Nothing is needed except the lines below that run from the one with "code_answers 0 text_answers 7" through the one with "Question (hint: positive", repeated exactly.

*** SUPPLIED RECORDS ***

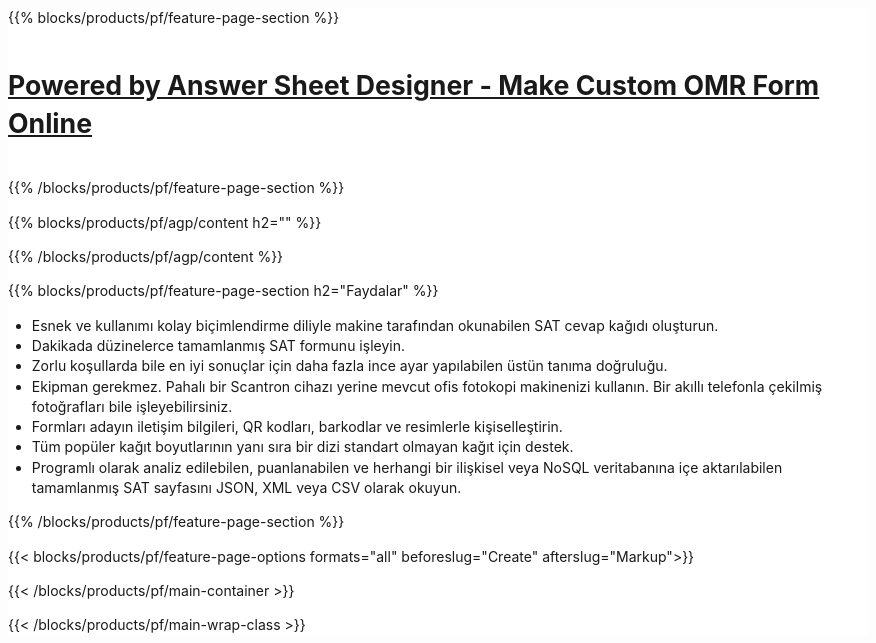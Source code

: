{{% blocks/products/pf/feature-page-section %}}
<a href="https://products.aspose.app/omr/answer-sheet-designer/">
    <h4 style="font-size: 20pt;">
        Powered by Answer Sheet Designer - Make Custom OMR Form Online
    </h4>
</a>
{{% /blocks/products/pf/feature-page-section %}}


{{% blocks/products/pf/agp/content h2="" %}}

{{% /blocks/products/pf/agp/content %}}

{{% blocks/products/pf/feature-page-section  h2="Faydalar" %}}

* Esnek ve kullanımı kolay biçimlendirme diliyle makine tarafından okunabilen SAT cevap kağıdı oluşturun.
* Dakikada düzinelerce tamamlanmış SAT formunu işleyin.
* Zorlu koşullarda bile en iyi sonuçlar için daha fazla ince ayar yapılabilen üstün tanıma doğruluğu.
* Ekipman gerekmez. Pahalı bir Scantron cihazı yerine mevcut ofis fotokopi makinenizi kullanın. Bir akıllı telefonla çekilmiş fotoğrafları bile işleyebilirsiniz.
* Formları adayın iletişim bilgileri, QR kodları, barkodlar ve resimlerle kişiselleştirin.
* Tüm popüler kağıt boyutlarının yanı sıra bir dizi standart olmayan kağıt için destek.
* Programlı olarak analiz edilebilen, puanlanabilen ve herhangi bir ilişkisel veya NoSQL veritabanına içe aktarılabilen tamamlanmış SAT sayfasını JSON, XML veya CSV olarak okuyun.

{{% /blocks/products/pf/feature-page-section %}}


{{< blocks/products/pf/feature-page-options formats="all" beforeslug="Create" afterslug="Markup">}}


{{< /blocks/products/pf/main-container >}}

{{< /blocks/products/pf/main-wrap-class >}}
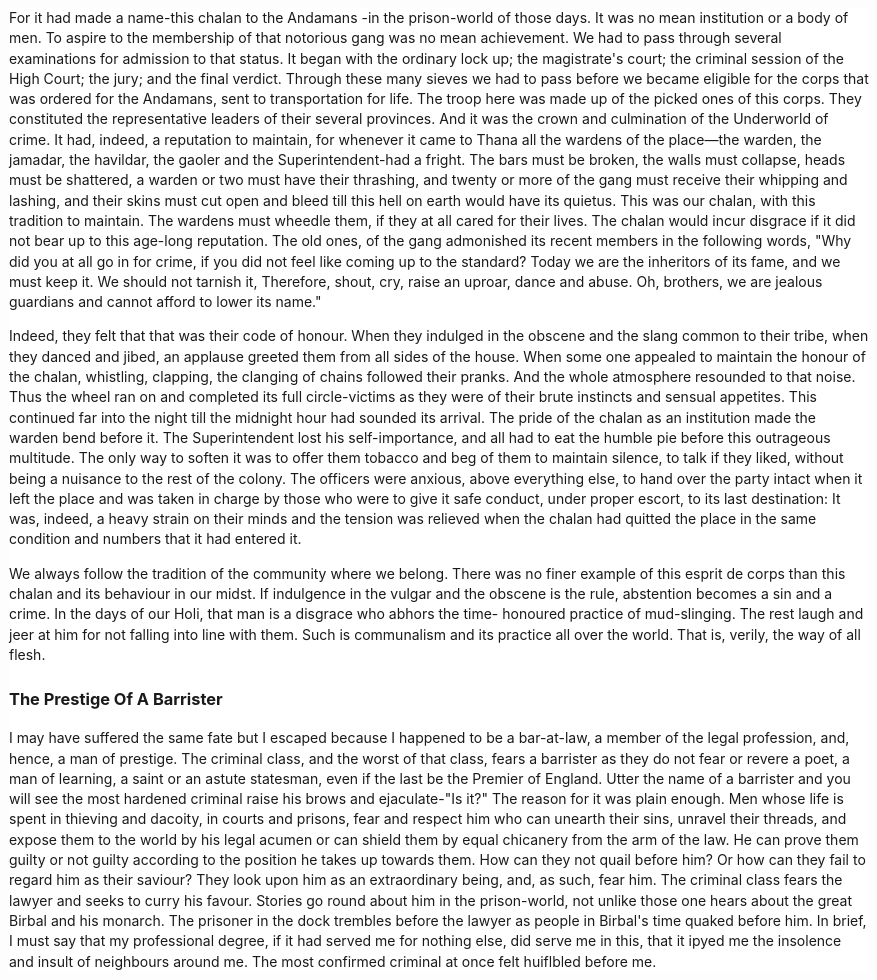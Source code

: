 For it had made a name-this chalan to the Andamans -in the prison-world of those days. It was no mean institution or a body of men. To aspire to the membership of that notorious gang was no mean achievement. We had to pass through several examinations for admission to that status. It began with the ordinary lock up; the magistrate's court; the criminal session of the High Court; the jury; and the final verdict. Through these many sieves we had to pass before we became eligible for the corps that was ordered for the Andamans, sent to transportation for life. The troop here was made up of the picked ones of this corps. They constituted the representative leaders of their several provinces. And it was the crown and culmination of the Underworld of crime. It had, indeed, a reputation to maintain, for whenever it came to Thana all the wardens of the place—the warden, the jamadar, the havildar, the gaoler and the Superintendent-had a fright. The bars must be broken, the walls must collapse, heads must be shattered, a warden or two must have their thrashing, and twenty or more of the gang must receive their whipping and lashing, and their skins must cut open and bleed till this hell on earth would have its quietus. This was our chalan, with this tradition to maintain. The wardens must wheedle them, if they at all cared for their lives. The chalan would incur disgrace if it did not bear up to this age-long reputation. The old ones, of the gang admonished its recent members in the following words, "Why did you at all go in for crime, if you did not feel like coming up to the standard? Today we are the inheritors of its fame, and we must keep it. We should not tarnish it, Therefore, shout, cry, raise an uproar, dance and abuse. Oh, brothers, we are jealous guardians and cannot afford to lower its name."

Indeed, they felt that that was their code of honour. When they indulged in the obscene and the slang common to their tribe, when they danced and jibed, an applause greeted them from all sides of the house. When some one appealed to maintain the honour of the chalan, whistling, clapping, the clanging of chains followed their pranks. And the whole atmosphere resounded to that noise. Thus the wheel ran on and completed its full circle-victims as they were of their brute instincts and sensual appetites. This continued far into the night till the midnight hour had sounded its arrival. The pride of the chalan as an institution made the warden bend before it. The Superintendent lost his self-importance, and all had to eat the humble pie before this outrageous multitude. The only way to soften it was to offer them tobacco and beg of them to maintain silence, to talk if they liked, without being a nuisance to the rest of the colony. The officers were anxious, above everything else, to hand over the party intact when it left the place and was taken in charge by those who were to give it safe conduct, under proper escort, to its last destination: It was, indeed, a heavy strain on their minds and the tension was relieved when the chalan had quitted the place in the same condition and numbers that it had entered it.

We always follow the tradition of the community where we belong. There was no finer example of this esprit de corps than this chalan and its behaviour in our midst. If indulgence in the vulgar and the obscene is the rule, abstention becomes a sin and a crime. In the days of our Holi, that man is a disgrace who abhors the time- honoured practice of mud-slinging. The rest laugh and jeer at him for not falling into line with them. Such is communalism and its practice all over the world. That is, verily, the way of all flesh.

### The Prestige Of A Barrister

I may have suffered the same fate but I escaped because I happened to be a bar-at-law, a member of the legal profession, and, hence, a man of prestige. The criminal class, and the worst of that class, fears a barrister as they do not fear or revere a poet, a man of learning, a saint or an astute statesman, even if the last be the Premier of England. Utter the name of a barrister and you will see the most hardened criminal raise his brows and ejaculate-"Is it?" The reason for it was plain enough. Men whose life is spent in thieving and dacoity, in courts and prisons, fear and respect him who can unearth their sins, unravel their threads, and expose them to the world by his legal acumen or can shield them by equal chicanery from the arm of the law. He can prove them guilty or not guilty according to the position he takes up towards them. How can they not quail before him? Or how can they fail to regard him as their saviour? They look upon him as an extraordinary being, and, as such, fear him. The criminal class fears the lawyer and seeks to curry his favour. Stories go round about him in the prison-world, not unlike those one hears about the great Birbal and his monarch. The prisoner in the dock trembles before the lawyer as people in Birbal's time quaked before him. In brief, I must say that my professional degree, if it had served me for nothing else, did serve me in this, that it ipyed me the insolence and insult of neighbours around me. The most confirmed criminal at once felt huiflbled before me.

*** End of SUPPLIED RECORDS ***
*** SUPPLIED RECORDS ***

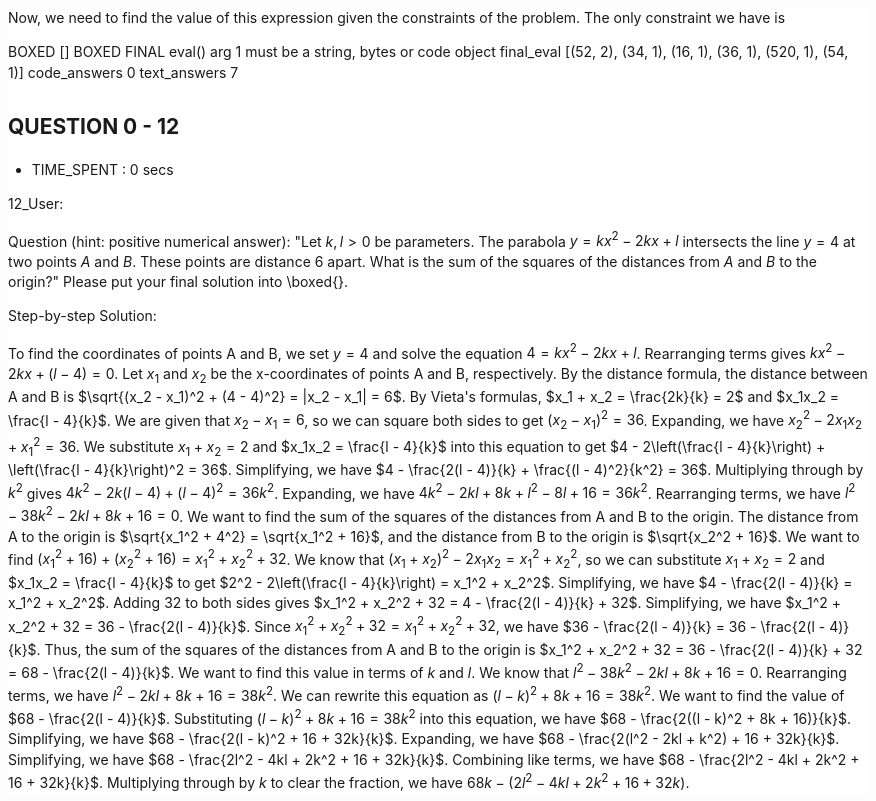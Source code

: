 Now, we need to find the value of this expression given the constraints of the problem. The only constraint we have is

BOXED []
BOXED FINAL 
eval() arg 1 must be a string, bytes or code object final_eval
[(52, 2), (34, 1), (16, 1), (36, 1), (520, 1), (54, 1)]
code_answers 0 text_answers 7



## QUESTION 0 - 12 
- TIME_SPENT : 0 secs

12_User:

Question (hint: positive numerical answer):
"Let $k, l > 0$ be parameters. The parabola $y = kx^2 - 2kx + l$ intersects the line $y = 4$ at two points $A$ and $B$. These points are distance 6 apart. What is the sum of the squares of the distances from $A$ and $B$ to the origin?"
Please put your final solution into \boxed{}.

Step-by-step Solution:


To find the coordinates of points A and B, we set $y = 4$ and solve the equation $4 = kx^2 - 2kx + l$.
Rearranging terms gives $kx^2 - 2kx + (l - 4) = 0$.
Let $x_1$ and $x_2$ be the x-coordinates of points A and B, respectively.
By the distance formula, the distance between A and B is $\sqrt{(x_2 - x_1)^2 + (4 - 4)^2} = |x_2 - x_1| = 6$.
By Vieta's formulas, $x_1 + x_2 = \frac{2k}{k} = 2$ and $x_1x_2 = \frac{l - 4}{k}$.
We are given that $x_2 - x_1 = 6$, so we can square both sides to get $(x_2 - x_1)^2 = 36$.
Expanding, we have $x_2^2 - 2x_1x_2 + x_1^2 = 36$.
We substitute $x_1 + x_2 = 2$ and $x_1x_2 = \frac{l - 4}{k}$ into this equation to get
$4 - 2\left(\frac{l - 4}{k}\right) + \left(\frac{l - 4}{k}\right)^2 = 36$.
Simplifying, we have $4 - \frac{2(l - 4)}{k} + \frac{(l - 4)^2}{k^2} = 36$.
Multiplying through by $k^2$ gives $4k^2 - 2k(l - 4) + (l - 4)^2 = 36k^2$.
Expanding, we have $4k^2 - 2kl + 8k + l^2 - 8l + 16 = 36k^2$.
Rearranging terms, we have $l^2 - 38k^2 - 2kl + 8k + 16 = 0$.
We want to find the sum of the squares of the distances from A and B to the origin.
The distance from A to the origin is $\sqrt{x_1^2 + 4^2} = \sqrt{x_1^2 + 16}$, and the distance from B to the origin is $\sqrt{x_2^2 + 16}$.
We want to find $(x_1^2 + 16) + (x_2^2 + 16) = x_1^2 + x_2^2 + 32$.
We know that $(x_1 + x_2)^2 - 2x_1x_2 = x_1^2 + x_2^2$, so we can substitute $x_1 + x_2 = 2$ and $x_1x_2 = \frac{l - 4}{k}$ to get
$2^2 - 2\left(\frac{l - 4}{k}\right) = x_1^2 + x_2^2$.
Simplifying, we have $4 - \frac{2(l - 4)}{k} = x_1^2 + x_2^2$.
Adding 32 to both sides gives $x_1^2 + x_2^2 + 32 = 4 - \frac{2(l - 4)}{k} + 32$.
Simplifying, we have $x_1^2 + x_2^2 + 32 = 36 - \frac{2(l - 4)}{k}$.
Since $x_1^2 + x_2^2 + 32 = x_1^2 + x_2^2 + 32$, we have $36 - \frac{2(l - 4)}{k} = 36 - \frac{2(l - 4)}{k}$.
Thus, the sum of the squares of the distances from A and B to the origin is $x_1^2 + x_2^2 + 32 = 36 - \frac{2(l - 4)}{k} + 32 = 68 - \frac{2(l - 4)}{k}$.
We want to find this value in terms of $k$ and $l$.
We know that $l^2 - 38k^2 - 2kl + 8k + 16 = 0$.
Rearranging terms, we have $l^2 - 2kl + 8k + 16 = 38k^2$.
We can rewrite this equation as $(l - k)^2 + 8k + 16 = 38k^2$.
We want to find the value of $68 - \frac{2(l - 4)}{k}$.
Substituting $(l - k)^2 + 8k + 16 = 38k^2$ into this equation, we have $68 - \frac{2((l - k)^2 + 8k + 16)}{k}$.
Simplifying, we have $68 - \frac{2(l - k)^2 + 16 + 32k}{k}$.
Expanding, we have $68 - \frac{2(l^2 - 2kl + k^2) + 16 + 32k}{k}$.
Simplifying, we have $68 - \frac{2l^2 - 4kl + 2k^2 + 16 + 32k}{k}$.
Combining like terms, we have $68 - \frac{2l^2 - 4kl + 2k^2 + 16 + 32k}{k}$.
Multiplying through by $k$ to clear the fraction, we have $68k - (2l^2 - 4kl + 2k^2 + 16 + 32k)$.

*** End of SUPPLIED RECORDS ***
*** SUPPLIED RECORDS ***

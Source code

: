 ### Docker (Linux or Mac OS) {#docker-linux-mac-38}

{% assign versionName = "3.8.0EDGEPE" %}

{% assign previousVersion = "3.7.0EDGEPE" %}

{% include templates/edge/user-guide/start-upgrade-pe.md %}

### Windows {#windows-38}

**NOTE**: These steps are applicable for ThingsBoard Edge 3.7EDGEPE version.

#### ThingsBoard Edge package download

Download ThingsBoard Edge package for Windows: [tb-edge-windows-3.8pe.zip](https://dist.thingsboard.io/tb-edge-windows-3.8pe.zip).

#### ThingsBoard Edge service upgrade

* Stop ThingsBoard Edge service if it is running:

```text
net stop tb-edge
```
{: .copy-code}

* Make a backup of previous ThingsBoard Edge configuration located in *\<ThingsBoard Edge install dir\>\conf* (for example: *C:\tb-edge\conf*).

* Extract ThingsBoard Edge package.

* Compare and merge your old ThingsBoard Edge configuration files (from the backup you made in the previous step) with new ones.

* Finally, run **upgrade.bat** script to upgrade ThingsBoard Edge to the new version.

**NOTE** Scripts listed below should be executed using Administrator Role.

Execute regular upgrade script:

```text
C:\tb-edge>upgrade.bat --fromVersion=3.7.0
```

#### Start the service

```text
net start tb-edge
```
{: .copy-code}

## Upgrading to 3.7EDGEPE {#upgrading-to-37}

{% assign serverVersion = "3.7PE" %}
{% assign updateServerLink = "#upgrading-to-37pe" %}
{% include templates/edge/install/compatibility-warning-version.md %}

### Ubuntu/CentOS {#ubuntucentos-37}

*** End of SUPPLIED RECORDS ***

▶ _WRITTEN ANSWER_
code_answers 0 text_answers 7



## QUESTION 0 - 12 
- TIME_SPENT : 0 secs

12_User:

Question (hint: positive numerical answer):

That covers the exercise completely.